• **PROBLEM REQUIREMENTS**
The listing below holds a line with "minimum amount of iron" and a line with "minimum amount of phosphorus". Reproduce those two lines exactly, plus everything between them.

□ □ □

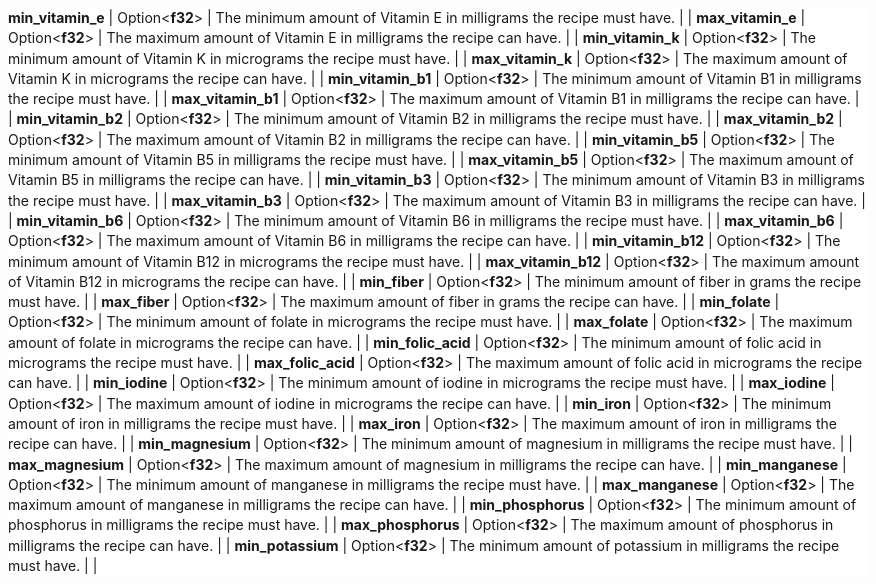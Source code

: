 **min_vitamin_e** | Option<**f32**> | The minimum amount of Vitamin E in milligrams the recipe must have. |  |
**max_vitamin_e** | Option<**f32**> | The maximum amount of Vitamin E in milligrams the recipe can have. |  |
**min_vitamin_k** | Option<**f32**> | The minimum amount of Vitamin K in micrograms the recipe must have. |  |
**max_vitamin_k** | Option<**f32**> | The maximum amount of Vitamin K in micrograms the recipe can have. |  |
**min_vitamin_b1** | Option<**f32**> | The minimum amount of Vitamin B1 in milligrams the recipe must have. |  |
**max_vitamin_b1** | Option<**f32**> | The maximum amount of Vitamin B1 in milligrams the recipe can have. |  |
**min_vitamin_b2** | Option<**f32**> | The minimum amount of Vitamin B2 in milligrams the recipe must have. |  |
**max_vitamin_b2** | Option<**f32**> | The maximum amount of Vitamin B2 in milligrams the recipe can have. |  |
**min_vitamin_b5** | Option<**f32**> | The minimum amount of Vitamin B5 in milligrams the recipe must have. |  |
**max_vitamin_b5** | Option<**f32**> | The maximum amount of Vitamin B5 in milligrams the recipe can have. |  |
**min_vitamin_b3** | Option<**f32**> | The minimum amount of Vitamin B3 in milligrams the recipe must have. |  |
**max_vitamin_b3** | Option<**f32**> | The maximum amount of Vitamin B3 in milligrams the recipe can have. |  |
**min_vitamin_b6** | Option<**f32**> | The minimum amount of Vitamin B6 in milligrams the recipe must have. |  |
**max_vitamin_b6** | Option<**f32**> | The maximum amount of Vitamin B6 in milligrams the recipe can have. |  |
**min_vitamin_b12** | Option<**f32**> | The minimum amount of Vitamin B12 in micrograms the recipe must have. |  |
**max_vitamin_b12** | Option<**f32**> | The maximum amount of Vitamin B12 in micrograms the recipe can have. |  |
**min_fiber** | Option<**f32**> | The minimum amount of fiber in grams the recipe must have. |  |
**max_fiber** | Option<**f32**> | The maximum amount of fiber in grams the recipe can have. |  |
**min_folate** | Option<**f32**> | The minimum amount of folate in micrograms the recipe must have. |  |
**max_folate** | Option<**f32**> | The maximum amount of folate in micrograms the recipe can have. |  |
**min_folic_acid** | Option<**f32**> | The minimum amount of folic acid in micrograms the recipe must have. |  |
**max_folic_acid** | Option<**f32**> | The maximum amount of folic acid in micrograms the recipe can have. |  |
**min_iodine** | Option<**f32**> | The minimum amount of iodine in micrograms the recipe must have. |  |
**max_iodine** | Option<**f32**> | The maximum amount of iodine in micrograms the recipe can have. |  |
**min_iron** | Option<**f32**> | The minimum amount of iron in milligrams the recipe must have. |  |
**max_iron** | Option<**f32**> | The maximum amount of iron in milligrams the recipe can have. |  |
**min_magnesium** | Option<**f32**> | The minimum amount of magnesium in milligrams the recipe must have. |  |
**max_magnesium** | Option<**f32**> | The maximum amount of magnesium in milligrams the recipe can have. |  |
**min_manganese** | Option<**f32**> | The minimum amount of manganese in milligrams the recipe must have. |  |
**max_manganese** | Option<**f32**> | The maximum amount of manganese in milligrams the recipe can have. |  |
**min_phosphorus** | Option<**f32**> | The minimum amount of phosphorus in milligrams the recipe must have. |  |
**max_phosphorus** | Option<**f32**> | The maximum amount of phosphorus in milligrams the recipe can have. |  |
**min_potassium** | Option<**f32**> | The minimum amount of potassium in milligrams the recipe must have. |  |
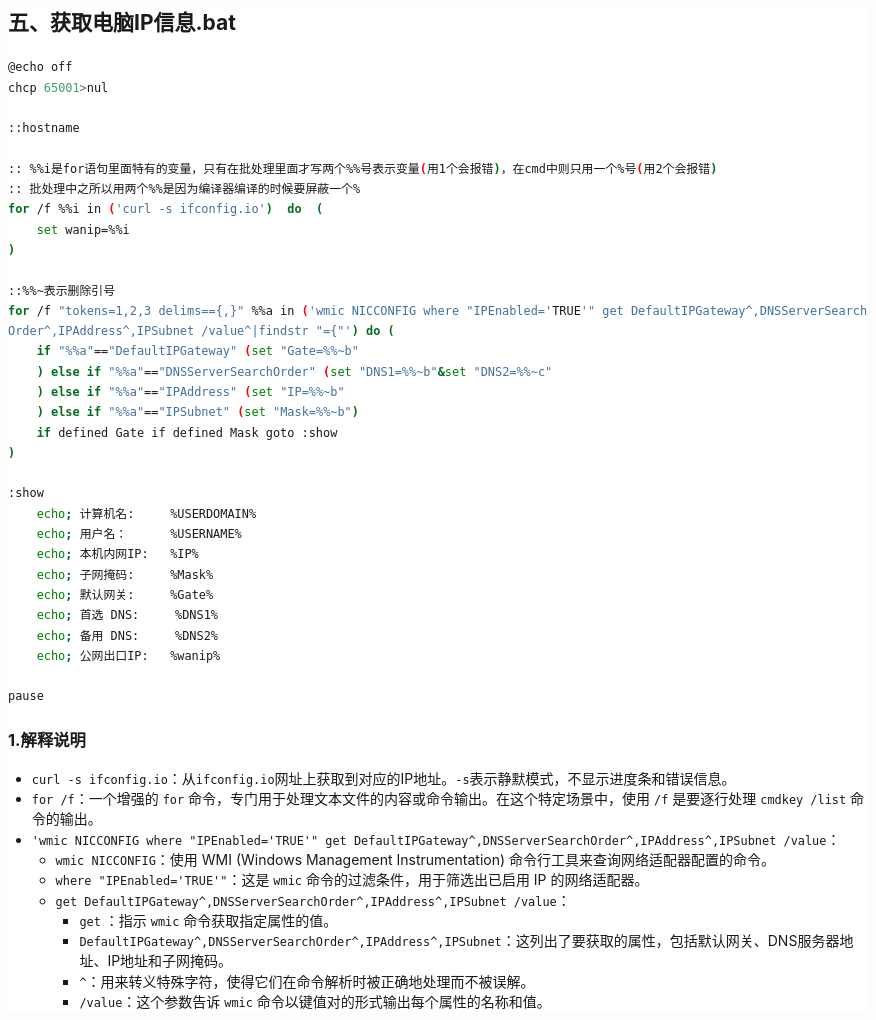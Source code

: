 
## 五、获取电脑IP信息.bat

```bash
@echo off
chcp 65001>nul

::hostname

:: %%i是for语句里面特有的变量，只有在批处理里面才写两个%%号表示变量(用1个会报错)，在cmd中则只用一个%号(用2个会报错)
:: 批处理中之所以用两个%%是因为编译器编译的时候要屏蔽一个%
for /f %%i in ('curl -s ifconfig.io')  do  ( 
	set wanip=%%i
)

::%%~表示删除引号
for /f "tokens=1,2,3 delims=={,}" %%a in ('wmic NICCONFIG where "IPEnabled='TRUE'" get DefaultIPGateway^,DNSServerSearchOrder^,IPAddress^,IPSubnet /value^|findstr "={"') do (
	if "%%a"=="DefaultIPGateway" (set "Gate=%%~b"
	) else if "%%a"=="DNSServerSearchOrder" (set "DNS1=%%~b"&set "DNS2=%%~c"
	) else if "%%a"=="IPAddress" (set "IP=%%~b"
	) else if "%%a"=="IPSubnet" (set "Mask=%%~b")
	if defined Gate if defined Mask goto :show
)

:show
	echo; 计算机名:     %USERDOMAIN%
	echo; 用户名：      %USERNAME%
	echo; 本机内网IP:   %IP%
	echo; 子网掩码:     %Mask%
	echo; 默认网关:     %Gate%
	echo; 首选 DNS:     %DNS1%
	echo; 备用 DNS:     %DNS2%
	echo; 公网出口IP:   %wanip%
                  
pause
```

### 1.解释说明

- `curl -s ifconfig.io`：从`ifconfig.io`网址上获取到对应的IP地址。`-s`表示静默模式，不显示进度条和错误信息。
- `for /f`：一个增强的 `for` 命令，专门用于处理文本文件的内容或命令输出。在这个特定场景中，使用 `/f` 是要逐行处理 `cmdkey /list` 命令的输出。
- `'wmic NICCONFIG where "IPEnabled='TRUE'" get DefaultIPGateway^,DNSServerSearchOrder^,IPAddress^,IPSubnet /value`：
  - `wmic NICCONFIG`：使用 WMI (Windows Management Instrumentation) 命令行工具来查询网络适配器配置的命令。
  - `where "IPEnabled='TRUE'"`：这是 `wmic` 命令的过滤条件，用于筛选出已启用 IP 的网络适配器。
  - `get DefaultIPGateway^,DNSServerSearchOrder^,IPAddress^,IPSubnet /value`：
    - `get` ：指示 `wmic` 命令获取指定属性的值。
    - `DefaultIPGateway^,DNSServerSearchOrder^,IPAddress^,IPSubnet`：这列出了要获取的属性，包括默认网关、DNS服务器地址、IP地址和子网掩码。
    - `^`：用来转义特殊字符，使得它们在命令解析时被正确地处理而不被误解。
    - `/value`：这个参数告诉 `wmic` 命令以键值对的形式输出每个属性的名称和值。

□ □ □

• **PROBLEM SOLUTION**
**min_iron** | Option<**f32**> | The minimum amount of iron in milligrams the recipe must have. |  |
**max_iron** | Option<**f32**> | The maximum amount of iron in milligrams the recipe can have. |  |
**min_magnesium** | Option<**f32**> | The minimum amount of magnesium in milligrams the recipe must have. |  |
**max_magnesium** | Option<**f32**> | The maximum amount of magnesium in milligrams the recipe can have. |  |
**min_manganese** | Option<**f32**> | The minimum amount of manganese in milligrams the recipe must have. |  |
**max_manganese** | Option<**f32**> | The maximum amount of manganese in milligrams the recipe can have. |  |
**min_phosphorus** | Option<**f32**> | The minimum amount of phosphorus in milligrams the recipe must have. |  |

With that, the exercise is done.